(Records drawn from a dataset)
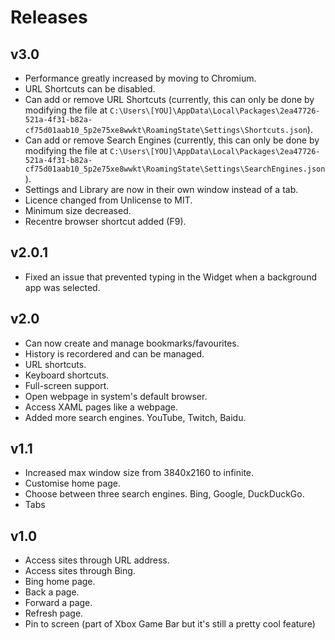 # Releases
## v3.0
- Performance greatly increased by moving to Chromium.
- URL Shortcuts can be disabled.
- Can add or remove URL Shortcuts (currently, this can only be done by modifying the file at `C:\Users\[YOU]\AppData\Local\Packages\2ea47726-521a-4f31-b82a-cf75d01aab10_5p2e75xe8wwkt\RoamingState\Settings\Shortcuts.json`).
- Can add or remove Search Engines (currently, this can only be done by modifying the file at `C:\Users\[YOU]\AppData\Local\Packages\2ea47726-521a-4f31-b82a-cf75d01aab10_5p2e75xe8wwkt\RoamingState\Settings\SearchEngines.json`).
- Settings and Library are now in their own window instead of a tab.
- Licence changed from Unlicense to MIT.
- Minimum size decreased.
- Recentre browser shortcut added (F9).

## v2.0.1
- Fixed an issue that prevented typing in the Widget when a background app was selected.

## v2.0
- Can now create and manage bookmarks/favourites.
- History is recordered and can be managed.
- URL shortcuts.
- Keyboard shortcuts.
- Full-screen support.
- Open webpage in system's default browser.
- Access XAML pages like a webpage.
- Added more search engines. YouTube, Twitch, Baidu.

## v1.1
- Increased max window size from 3840x2160 to infinite.
- Customise home page.
- Choose between three search engines. Bing, Google, DuckDuckGo.
- Tabs

## v1.0
- Access sites through URL address.
- Access sites through Bing.
- Bing home page.
- Back a page.
- Forward a page.
- Refresh page.
- Pin to screen (part of Xbox Game Bar but it's still a pretty cool feature)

#### What the task asks:
The reply must hold every line above exactly as written and none of the pictures.

#### Task output:
 # Releases
## v3.0
- Performance greatly increased by moving to Chromium.
- URL Shortcuts can be disabled.
- Can add or remove URL Shortcuts (currently, this can only be done by modifying the file at `C:\Users\[YOU]\AppData\Local\Packages\2ea47726-521a-4f31-b82a-cf75d01aab10_5p2e75xe8wwkt\RoamingState\Settings\Shortcuts.json`).
- Can add or remove Search Engines (currently, this can only be done by modifying the file at `C:\Users\[YOU]\AppData\Local\Packages\2ea47726-521a-4f31-b82a-cf75d01aab10_5p2e75xe8wwkt\RoamingState\Settings\SearchEngines.json`).
- Settings and Library are now in their own window instead of a tab.
- Licence changed from Unlicense to MIT.
- Minimum size decreased.
- Recentre browser shortcut added (F9).

## v2.0.1
- Fixed an issue that prevented typing in the Widget when a background app was selected.

## v2.0
- Can now create and manage bookmarks/favourites.
- History is recordered and can be managed.
- URL shortcuts.
- Keyboard shortcuts.
- Full-screen support.
- Open webpage in system's default browser.
- Access XAML pages like a webpage.
- Added more search engines. YouTube, Twitch, Baidu.

## v1.1
- Increased max window size from 3840x2160 to infinite.
- Customise home page.
- Choose between three search engines. Bing, Google, DuckDuckGo.
- Tabs

## v1.0
- Access sites through URL address.
- Access sites through Bing.
- Bing home page.
- Back a page.
- Forward a page.
- Refresh page.
- Pin to screen (part of Xbox Game Bar but it's still a pretty cool feature)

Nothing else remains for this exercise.